Theoretical studies on the structures, electronic spectra and ionization energies of linear isoelectronic HC2n+1P and NC2nP (n=1-10)

Extensive theoretical studies on a series of linear phosphaalkynes HC2n+1P and NC2nP have been reported for the first time up to n=10. Density functional theory has been used to explore their equilibrium geometries. It shows a single and triple bond alternation structure for their ground states, in good agreement with the literature values for simple chains. Using time-dependent density functional theory, the vertical excitation energies for the X1Σ+→11Σ+ transition in HC2n+1P and NC2nP have been investigated.

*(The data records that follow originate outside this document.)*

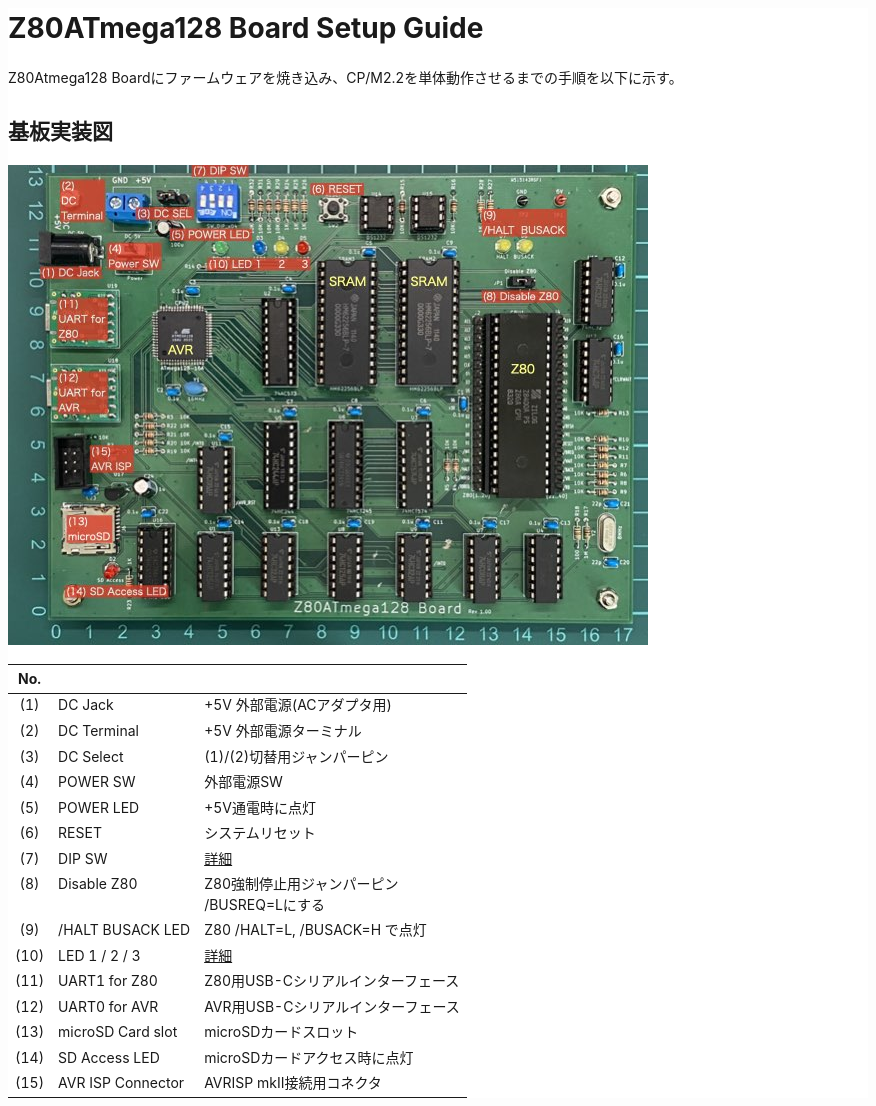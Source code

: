 # Z80ATmega128 Board Setup Guide
Z80Atmega128 Boardにファームウェアを焼き込み、CP/M2.2を単体動作させるまでの手順を以下に示す。

## 基板実装図
![](Fig/ComponentMountingDiagram.jpeg)

| No.|                   |                           |
|:--:|-------------------|---------------------------|
|(1) | DC Jack           |+5V 外部電源(ACアダプタ用)    |
|(2) | DC Terminal       |+5V 外部電源ターミナル        |
|(3) | DC Select         |(1)/(2)切替用ジャンパーピン   |
|(4) | POWER SW          |外部電源SW                  |
|(5) | POWER LED         |+5V通電時に点灯              |
|(6) | RESET             |システムリセット              |
|(7) | DIP SW            |[詳細](#dip-sw)|
|(8) | Disable Z80       |Z80強制停止用ジャンパーピン<br>/BUSREQ=Lにする|
|(9) | /HALT BUSACK LED  |Z80 /HALT=L, /BUSACK=H で点灯|
|(10)| LED 1 / 2 / 3     |[詳細](#led)|
|(11)| UART1 for Z80     |Z80用USB-Cシリアルインターフェース |
|(12)| UART0 for AVR     |AVR用USB-Cシリアルインターフェース |
|(13)| microSD Card slot |microSDカードスロット            |
|(14)| SD Access LED     |microSDカードアクセス時に点灯     |
|(15)| AVR ISP Connector |AVRISP mkII接続用コネクタ       |
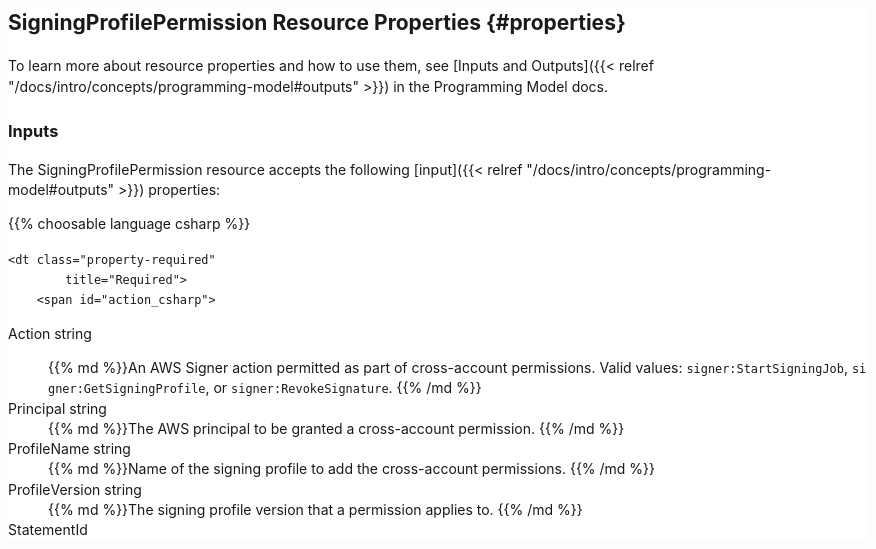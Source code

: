 ## SigningProfilePermission Resource Properties {#properties}

To learn more about resource properties and how to use them, see [Inputs and Outputs]({{< relref "/docs/intro/concepts/programming-model#outputs" >}}) in the Programming Model docs.

### Inputs

The SigningProfilePermission resource accepts the following [input]({{< relref "/docs/intro/concepts/programming-model#outputs" >}}) properties:



{{% choosable language csharp %}}
<dl class="resources-properties">

    <dt class="property-required"
            title="Required">
        <span id="action_csharp">
<a href="#action_csharp" style="color: inherit; text-decoration: inherit;">Action</a>
</span>
        <span class="property-indicator"></span>
        <span class="property-type">string</span>
    </dt>
    <dd>{{% md %}}An AWS Signer action permitted as part of cross-account permissions. Valid values: `signer:StartSigningJob`, `signer:GetSigningProfile`, or `signer:RevokeSignature`.
{{% /md %}}</dd>
    <dt class="property-required"
            title="Required">
        <span id="principal_csharp">
<a href="#principal_csharp" style="color: inherit; text-decoration: inherit;">Principal</a>
</span>
        <span class="property-indicator"></span>
        <span class="property-type">string</span>
    </dt>
    <dd>{{% md %}}The AWS principal to be granted a cross-account permission.
{{% /md %}}</dd>
    <dt class="property-required"
            title="Required">
        <span id="profilename_csharp">
<a href="#profilename_csharp" style="color: inherit; text-decoration: inherit;">Profile<wbr>Name</a>
</span>
        <span class="property-indicator"></span>
        <span class="property-type">string</span>
    </dt>
    <dd>{{% md %}}Name of the signing profile to add the cross-account permissions.
{{% /md %}}</dd>
    <dt class="property-optional"
            title="Optional">
        <span id="profileversion_csharp">
<a href="#profileversion_csharp" style="color: inherit; text-decoration: inherit;">Profile<wbr>Version</a>
</span>
        <span class="property-indicator"></span>
        <span class="property-type">string</span>
    </dt>
    <dd>{{% md %}}The signing profile version that a permission applies to.
{{% /md %}}</dd>
    <dt class="property-optional"
            title="Optional">
        <span id="statementid_csharp">
<a href="#statementid_csharp" style="color: inherit; text-decoration: inherit;">Statement<wbr>Id</a>
</span>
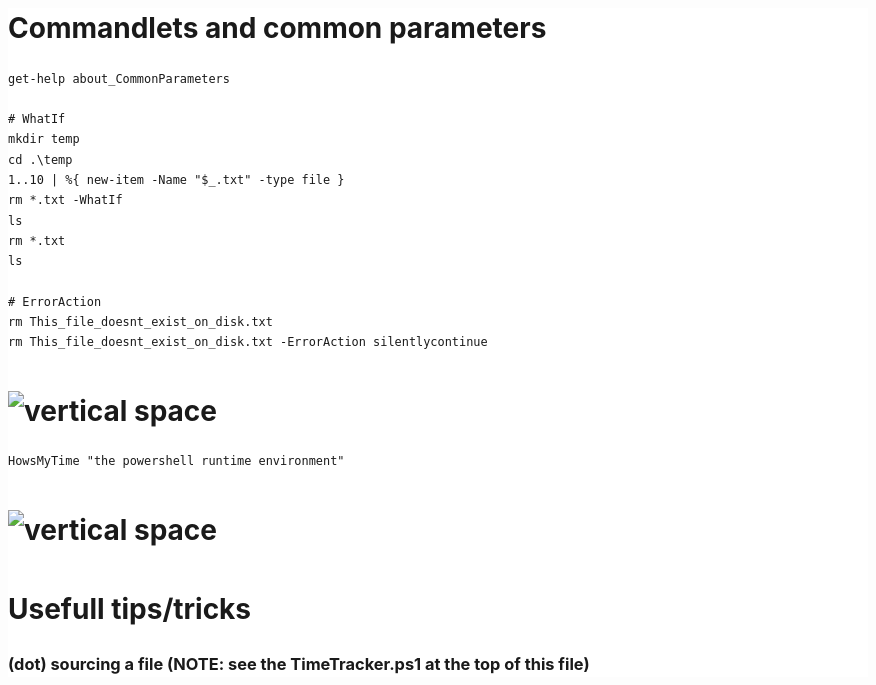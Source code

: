     
    
    
    
    
    
    
    
    
    
    
    
    
    
    
    
# Commandlets and common parameters
    
    get-help about_CommonParameters
    
    # WhatIf
    mkdir temp
    cd .\temp
    1..10 | %{ new-item -Name "$_.txt" -type file }
    rm *.txt -WhatIf
    ls
    rm *.txt
    ls
    
    # ErrorAction
    rm This_file_doesnt_exist_on_disk.txt
    rm This_file_doesnt_exist_on_disk.txt -ErrorAction silentlycontinue
    
# ![vertical space](http://is.gd/VertSpace)
    
    
    
    
    
    
    
    
    
    
    
    HowsMyTime "the powershell runtime environment"
    
# ![vertical space](http://is.gd/VertSpace)
    
    
    
    
    
    
    
    
    
    
    
    
    
    
    
    
# Usefull tips/tricks
### (dot) sourcing a file (NOTE: see the TimeTracker.ps1 at the top of this file)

The first adiabatic and vertical ionization energies have been obtained by B3LYP method. On the basis of present calculations, the explicit nonlinear expressions for the size dependence of the electronic absorption wavelength (λ) and the first ionization energy (IE) have been suggested, from which we can obtain the values of arbitrary n and the limits for enough large n. Compared HC2n+1P with NC2nP and PC2nP, λ of HC2n+1P is longer than that of NC2nP, but shorter than that of PC2nP; while IE of HC2n+1P is lower than that of NC2nP, but higher than that of PC2nP. According to our study, the former may be caused by the electronic delocalization effect, and the latter may be caused by electronegativity.